Opened 10 years ago

Closed 9 years ago

Last modified 9 years ago

#463 closed defect (duplicate)

[patch] new mysql.DatabaseWrapper - solving multiple MySQL problems

Reported by: eugene@… Owned by: adrian
Component: Core (Other) Version:
Severity: major Keywords:
Cc: Triage Stage: Unreviewed
Has patch: yes Needs documentation: no
Needs tests: no Patch needs improvement: no
Easy pickings: UI/UX:

Description

This patch solves a problem of multiple errors while hosting Django app with FastCGI and MySQL. I was running it for 24 hours without any problems.

Some highlights:

1) Django uses the same connection for all threads. It breaks MySQL leading to numerous random CR_SERVER_GONE_ERROR and CR_SERVER_LOST errors. Every independently talking entity should have its own connection. I've implemented mysql.DatabaseWrapper using dictionary to keep one connection per thread.

2) During request for new connection, old connections are examined. If thread is gone, its connection is closed and garbage-collected.

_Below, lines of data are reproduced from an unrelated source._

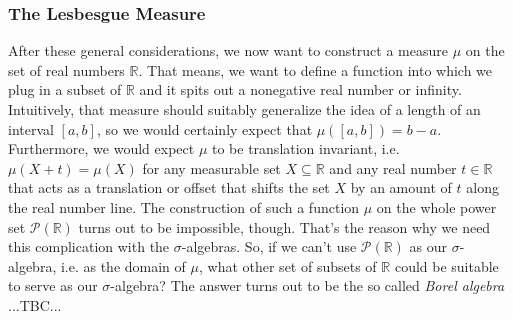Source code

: \subsubsection{The Lesbesgue Measure}
After these general considerations, we now want to construct a measure $\mu$ on the set of real numbers $\mathbb{R}$. That means, we want to define a function into which we plug in a subset of $\mathbb{R}$ and it spits out a nonegative real number or infinity. Intuitively, that measure should suitably generalize the idea of a length of an interval $[a,b]$, so we would certainly expect that $\mu([a,b]) = b-a$. Furthermore, we would expect $\mu$ to be translation invariant, i.e. $\mu(X + t) = \mu(X)$ for any measurable set $X \subseteq \mathbb{R}$ and any real number $t \in \mathbb{R}$ that acts as a translation or offset that shifts the set $X$ by an amount of $t$ along the real number line. The construction of such a function $\mu$ on the whole power set $\mathcal{P}(\mathbb{R})$ turns out to be impossible, though. That's the reason why we need this complication with the $\sigma$-algebras. So, if we can't use $\mathcal{P}(\mathbb{R})$ as our $\sigma$-algebra, i.e. as the domain of $\mu$, what other set of subsets of $\mathbb{R}$ could be suitable to serve as our $\sigma$-algebra? The answer turns out to be the so called \emph{Borel algebra} ...TBC...










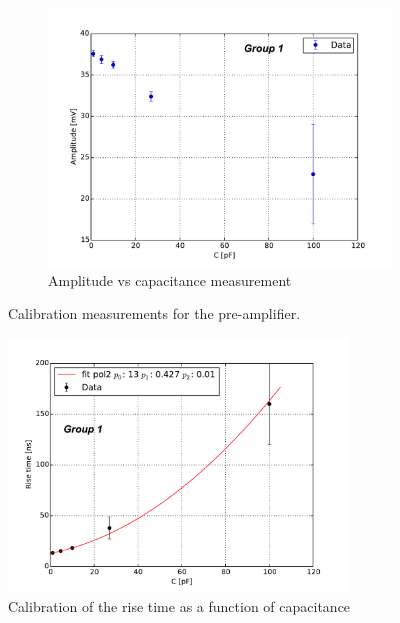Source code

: \documentclass[12pt]{article}
\begin{document}
\begin{figure}[h]
\begin{subfigure}[h]{0.45\textwidth}
  \centering
  \includegraphics[width=1.2\textwidth]{./graphics/amplitude_vs_capacitance}
  \caption{Amplitude vs capacitance measurement}
  \label{fig:Amplitude_vs_Capacitance}
\end{subfigure}
\caption{Calibration measurements for the pre-amplifier.}
\label{fig:calib_others}
\end{figure}

\begin{figure}[htb]
  \centering
  \includegraphics[width=0.8\textwidth]{./graphics/calibration_diode}
  \caption{Calibration of the rise time as a function of capacitance} %
  \label{fig:RiseTime_vs_Capacitance}
\end{figure}
\end{document}
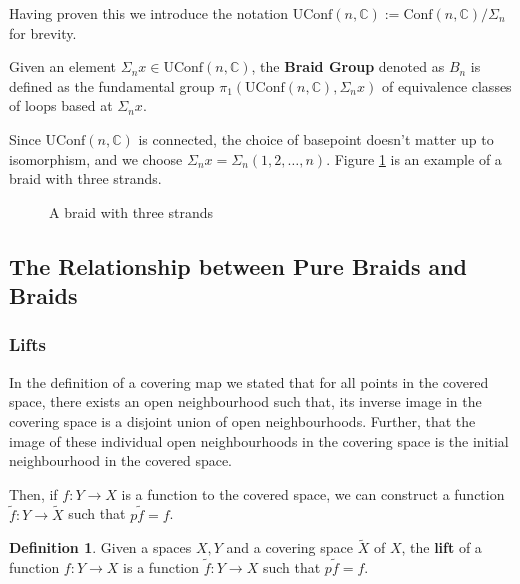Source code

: \documentclass{article}
\theoremstyle{definition}
\newtheorem{definition}{Definition}[section]
\newcommand{\confnc}{\mathrm{Conf}(n, \mathbb{C})}
\newcommand{\symn}{\Sigma_n}
\newcommand{\uconfnc}{\mathrm{UConf}(n, \mathbb{C})}
\begin{document}
Having proven this we introduce the notation $\uconfnc := \confnc/\symn$ for brevity.




{ Given an element $\symn x \in \uconfnc$, the \textbf{Braid Group} denoted as $B_n$ is defined as the fundamental group $\pi_1(\uconfnc, \symn x)$ of equivalence classes of loops based at $\symn x$.} 

Since $\uconfnc$ is connected, the choice of basepoint doesn't matter up to isomorphism, and we choose $\symn x = \symn(1, 2, \dots, n)$. Figure \ref{fig:braid} is an example of a braid with three strands.

\begin{figure}[ht]
\centering
{}
\caption{A braid with three strands}
\label{fig:braid}
\end{figure}



\subsection{The Relationship between Pure Braids and Braids}

\subsubsection{Lifts}

In the definition of a covering map we stated that for all points in the covered space, there exists an open neighbourhood such that, its inverse image in the covering space is a disjoint union of open neighbourhoods. Further, that the image of these individual open neighbourhoods in the covering space is the initial neighbourhood in the covered space.

Then, if $f:Y\to X$ is a function to the covered space, we can construct a function $\tilde{f}:Y\to \tilde{X}$ such that $p\tilde{f} = f$.
\begin{definition}
    Given a spaces $X, Y$ and a covering space $\tilde{X}$ of $X$, the \textbf{lift} of a function $f:Y\to X$ is a function $\tilde{f}:Y\to X$ such that $p\tilde{f} = f$.
\end{definition}
\end{document}
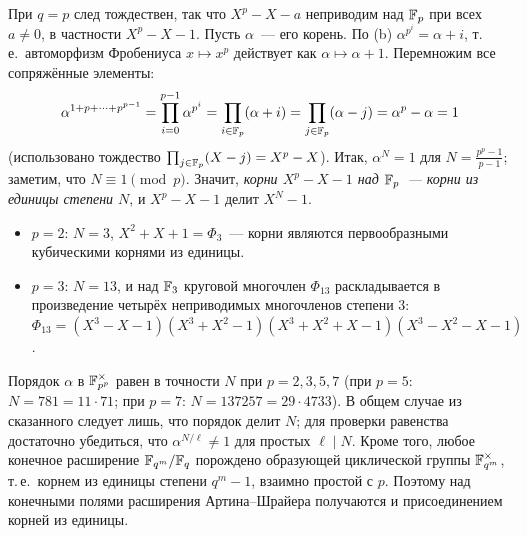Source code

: \begin{example}
При $q=p$ след тождествен, так что $X^p-X-a$ неприводим над $\mathbb F_p$ при всех $a\ne0$, в частности $X^p-X-1$. Пусть
$\alpha$~--- его корень. По (b) $\alpha^{p^i}=\alpha+i$, т.\,е.\ автоморфизм Фробениуса $x\mapsto x^p$ действует как
$\alpha\mapsto\alpha+1$. Перемножим все сопряжённые элементы:
\[
\alpha^{1+p+\dots+p^{p-1}}=\prod_{i=0}^{p-1}\alpha^{p^i}=\prod_{i\in\mathbb F_p}(\alpha+i)=\prod_{j\in\mathbb F_p}(\alpha-j)=\alpha^p-\alpha=1
\]
(использовано тождество $\prod_{j\in\mathbb F_p}(X-j)=X^p-X$). Итак, $\alpha^N=1$ для $N=\frac{p^p-1}{p-1}$; заметим, что
$N\equiv1\pmod p$. Значит, \emph{корни $X^p-X-1$ над $\mathbb F_p$~--- корни из единицы степени $N$}, и $X^p-X-1$ делит $X^N-1$.
\begin{itemize}
\item $p=2$: $N=3$, $X^2+X+1=\Phi_3$~--- корни являются первообразными кубическими корнями из единицы.
\item $p=3$: $N=13$, и над $\mathbb F_3$ круговой многочлен $\Phi_{13}$ раскладывается в произведение четырёх неприводимых
многочленов степени $3$:
$\Phi_{13}=(X^3-X-1)(X^3+X^2-1)(X^3+X^2+X-1)(X^3-X^2-X-1)$.
\end{itemize}
Порядок $\alpha$ в $\mathbb F_{p^p}^\times$ равен в точности $N$ при $p=2,3,5,7$ (при $p=5$: $N=781=11\cdot71$; при $p=7$:
$N=137257=29\cdot4733$). В общем случае из сказанного следует лишь, что порядок делит $N$; для проверки равенства
достаточно убедиться, что $\alpha^{N/\ell}\ne1$ для простых $\ell\mid N$. Кроме того, любое конечное расширение
$\mathbb F_{q^m}/\mathbb F_q$ порождено образующей циклической группы $\mathbb F_{q^m}^\times$, т.\,е.\ корнем из единицы степени $q^m-1$,
взаимно простой с $p$. Поэтому над конечными полями расширения Артина--Шрайера получаются и присоединением корней из
единицы.
\end{example}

3) MySQL connection can time-out depending on MySQL server settings. The standard practice is to ping() stored connections before use. My implementation does it for every retrieved connection.

Some potential problems:

1) I rename threads, which request connections, to make them unique. If some other code relies on thread names, it may be broken.

2) 24 hour testing is not enough for production quality code. Changes are very small and compact. They can be verified manually. But still it is not a full blown system test under different hosting scenarios.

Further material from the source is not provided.